Mi último día de vacaciones, qué desesperación. Esta mañana he exprimido el tiempo. A primera hora, me he ido al mercadillo y me he comprado mil cachivaches para el pelo, tres camisas (dos para regalar) y alguna que otra pijotada. Al volver, he parado a hacer acopio de chucherías y demás guarradas para la piscina. Por fin, a las doce y media, estaba tumbada en mi súper toalla de mariquitas sobre el césped fumándome un cigarro con mi amiga Luisa y supervisando el baño de los peques. A las tres, toque de queda. Vestí a los niños y nos fuimos al coche para volver a casa.
-Venga, Luisa, hoy nos van a matar por llegar tan tarde –comenté mirando por última vez la fantástica piscina.
-Sí, vámonos. –contestó arrastrando su capazo.
Al salir, observamos que en el colegio de al lado estaban renovando el mobiliario escolar. El patio estaba abarrotado de sillas, mesas y demás muebles infantiles. Ambas nos miramos y se nos iluminó la mente.
-Oye, Luisa, a mí esa silla me vendría muy bien para la habitación de mi hermano Pepe. –sugerí emocionada.
Luisa bajó rápidamente del coche con su bikini y su pequeño pareo y se adentró en el colegio. Al rato, vino emocionada.
-Emma, ese hombre me ha dicho que él es encargado así que no nos puede dar nada, pero que si queremos coger algo hará la vista gorda.
Entusiasmados desabrochamos todos los cinturones de seguridad y nos bajamos del coche. Diego y Álvaro comenzaron a inspeccionar las sillas infantiles y Luisa y yo, entre ataques de risa, rebuscábamos entre la montaña de pizarras y mesas.
-¡Esta pizarra es fantástica! –exclamé emocionada.
-Sí, Emma, pero sólo te cabe en la valla del jardín… No es mala idea, luego cada mañana escribes el menú del día y puede que hagas negocio.
Entramos a por una silla para Pepe y salimos con dos sillas infantiles, una mesa, dos sillas medianas, un perchero… Ah! Y dos sillas para Pepe.
Los obreros de la obra nos observaban atónitos.
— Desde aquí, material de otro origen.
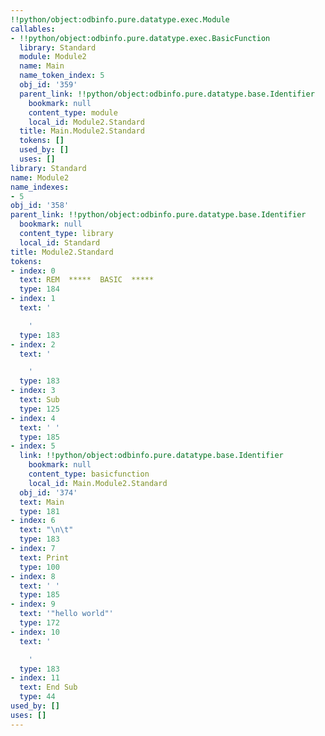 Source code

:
 ```yaml
---
!!python/object:odbinfo.pure.datatype.exec.Module
callables:
- !!python/object:odbinfo.pure.datatype.exec.BasicFunction
  library: Standard
  module: Module2
  name: Main
  name_token_index: 5
  obj_id: '359'
  parent_link: !!python/object:odbinfo.pure.datatype.base.Identifier
    bookmark: null
    content_type: module
    local_id: Module2.Standard
  title: Main.Module2.Standard
  tokens: []
  used_by: []
  uses: []
library: Standard
name: Module2
name_indexes:
- 5
obj_id: '358'
parent_link: !!python/object:odbinfo.pure.datatype.base.Identifier
  bookmark: null
  content_type: library
  local_id: Standard
title: Module2.Standard
tokens:
- index: 0
  text: REM  *****  BASIC  *****
  type: 184
- index: 1
  text: '

    '
  type: 183
- index: 2
  text: '

    '
  type: 183
- index: 3
  text: Sub
  type: 125
- index: 4
  text: ' '
  type: 185
- index: 5
  link: !!python/object:odbinfo.pure.datatype.base.Identifier
    bookmark: null
    content_type: basicfunction
    local_id: Main.Module2.Standard
  obj_id: '374'
  text: Main
  type: 181
- index: 6
  text: "\n\t"
  type: 183
- index: 7
  text: Print
  type: 100
- index: 8
  text: ' '
  type: 185
- index: 9
  text: '"hello world"'
  type: 172
- index: 10
  text: '

    '
  type: 183
- index: 11
  text: End Sub
  type: 44
used_by: []
uses: []
---
```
Pensándolo bien no me extraña, parecíamos dos gitanillas en bañador con dos churumbeles arrasando con todo lo que estaba a nuestro alcance.
El problema vino a la hora de meter semejante batiburrillo de trastos en el maletero.
-Primero, las sillas –opinó Luisa.
-No, así no se cierra el maletero. Trae el perchero –contesté agotada.
Tras mil combinaciones logramos enlatar todo el material. Luisa, delante, con una silla y un capazo sobre sus piernas. Los niños apretujados y sin cinturón rodeados de otro capazo y dos sillas. Y en el maletero, cuatro sillas, la mesa y el perchero.
Al irnos, los obreros nos despidieron con alabanzas. Luisa y yo miramos con cariño y la risa deslizó varias lágrimas sobre nuestras mejillas.
Ya eran las cuatro de la tarde. Como bien supusimos, ambas familias nos estaban esperando con intriga y preocupación. Al vernos aparecer atiborradas de sillas, nos gritaron.
-¡Pero, chicas, habéis robado en el colegio! ¡Qué traéis en el maletero!
-No seáis exagerados, sólo hemos traído una mesa, seis sillas y un perchero –nos justificamos de mala manera.
Mucha guasa, ¡pero ha quedado todo divino!